Public parks across America are littered with larger-than-life statues of war heroes, most of them carrying guns. Nevertheless, some people in Baltimore are up in arms over muralist Michael Alewitz's plans to depict Underground Railroad conductor Harriet "Moses" Tubman parting a swirling Red Sea with a rifle. The scene would be one of a series of murals called The Dreams of Harriet Tubman.

The Associated Black Charities of Baltimore, which had initially offered to display the mural on its downtown building, flat-out rejected sketches of a gunslinging Tubman. According to the group, the image could be viewed as racist or pro-violence and would be inappropriate in a city that witnesses 300 murders a year.
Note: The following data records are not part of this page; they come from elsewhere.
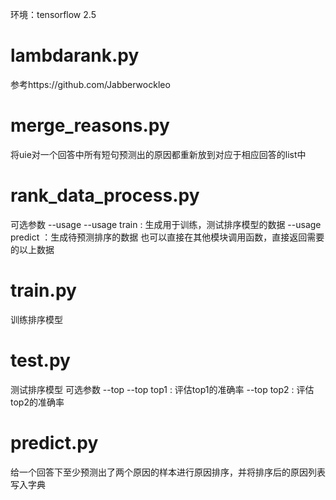 环境：tensorflow 2.5

# lambdarank.py
参考https://github.com/Jabberwockleo

# merge_reasons.py
将uie对一个回答中所有短句预测出的原因都重新放到对应于相应回答的list中

# rank_data_process.py
可选参数 --usage
--usage train : 生成用于训练，测试排序模型的数据
--usage predict ：生成待预测排序的数据
也可以直接在其他模块调用函数，直接返回需要的以上数据

# train.py
训练排序模型

# test.py 
测试排序模型
可选参数 --top
--top top1 : 评估top1的准确率
--top top2 : 评估top2的准确率

# predict.py
给一个回答下至少预测出了两个原因的样本进行原因排序，并将排序后的原因列表写入字典


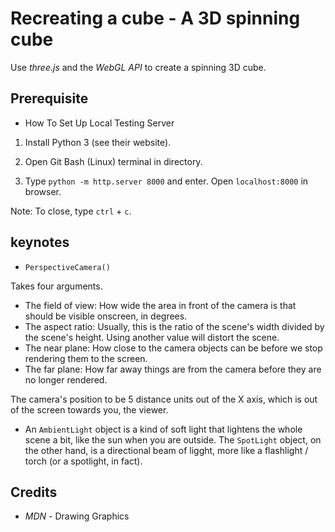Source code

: # Recreating a cube - A 3D spinning cube

Use _three.js_ and the _WebGL API_ to create a spinning 3D cube.

## Prerequisite

* How To Set Up Local Testing Server

1. Install Python 3 (see their website).

2. Open Git Bash (Linux) terminal in directory.

3. Type `python -m http.server 8000` and enter. Open `localhost:8000` in browser.

Note: To close, type `ctrl` + `c`.

## keynotes

* `PerspectiveCamera()`

Takes four arguments.

- The field of view: How wide the area in front of the camera is that should be visible onscreen, in degrees.
- The aspect ratio: Usually, this is the ratio of the scene's width divided by the scene's height. Using another value will distort the scene.
- The near plane: How close to the camera objects can be before we stop rendering them to the screen.
- The far plane: How far away things are from the camera before they are no longer rendered.

The camera's position to be 5 distance units out of the X axis, which is out of the screen towards you, the viewer.

* An `AmbientLight` object is a kind of soft light that lightens the whole scene a bit, like the sun when you are outside. The `SpotLight` object, on the other hand, is a directional beam of ligght, more like a flashlight / torch (or a spotlight, in fact).

## Credits

- _MDN_ - Drawing Graphics
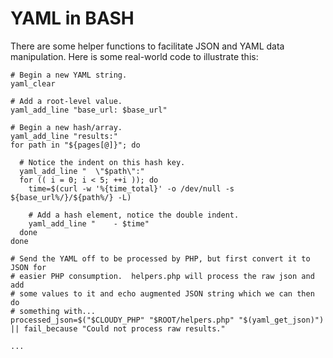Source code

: <!--
id: yaml
tags: usage
-->

# YAML in BASH

There are some helper functions to facilitate JSON and YAML data manipulation.  Here is some real-world code to illustrate this:
    
    # Begin a new YAML string.
    yaml_clear
    
    # Add a root-level value.
    yaml_add_line "base_url: $base_url"
    
    # Begin a new hash/array.
    yaml_add_line "results:"
    for path in "${pages[@]}"; do
      
      # Notice the indent on this hash key.
      yaml_add_line "  \"$path\":"
      for (( i = 0; i < 5; ++i )); do
        time=$(curl -w '%{time_total}' -o /dev/null -s ${base_url%/}/${path%/} -L)
        
        # Add a hash element, notice the double indent.
        yaml_add_line "    - $time"
      done
    done
    
    # Send the YAML off to be processed by PHP, but first convert it to JSON for
    # easier PHP consumption.  helpers.php will process the raw json and add
    # some values to it and echo augmented JSON string which we can then do
    # something with...
    processed_json=$("$CLOUDY_PHP" "$ROOT/helpers.php" "$(yaml_get_json)") || fail_because "Could not process raw results."
    
    ...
Board members asked Alewitz to replace the rifle with a staff. When he refused, they told him to find another wall.

Alewitz is particularly rankled by the charge that his mural could promote gun violence. "When people refer to gun violence, what they're really talking about is violence—anti-social violence—by African-American or Latino people," he says. "In fact, most gun violence is conducted by the U.S. government. The two leading contenders for president celebrate the violence of the death penalty, and the embargoes of countries like Iraq and Cuba that have resulted in thousands of needless deaths. It is the height of hypocrisy to point at 300 homicides in Baltimore and then say, 'This is the cause of violence.'"

Alewitz adds that Tubman used her weapon as an instrument of liberation, to end the violence of slavery—"an appropriate example for young people today." Tubman was certainly one fierce lady, by any day's standards. She had to be to lead approximately 300 slaves to freedom—rifle in one hand, lantern in the other—and then join the Civil War as a guerrilla fighter.

Alewitz and the Baltimore Clayworks, the art center that commissioned the work, feel confident they'll find a prominent location for the mural, and the artist plans to be painting it by next summer.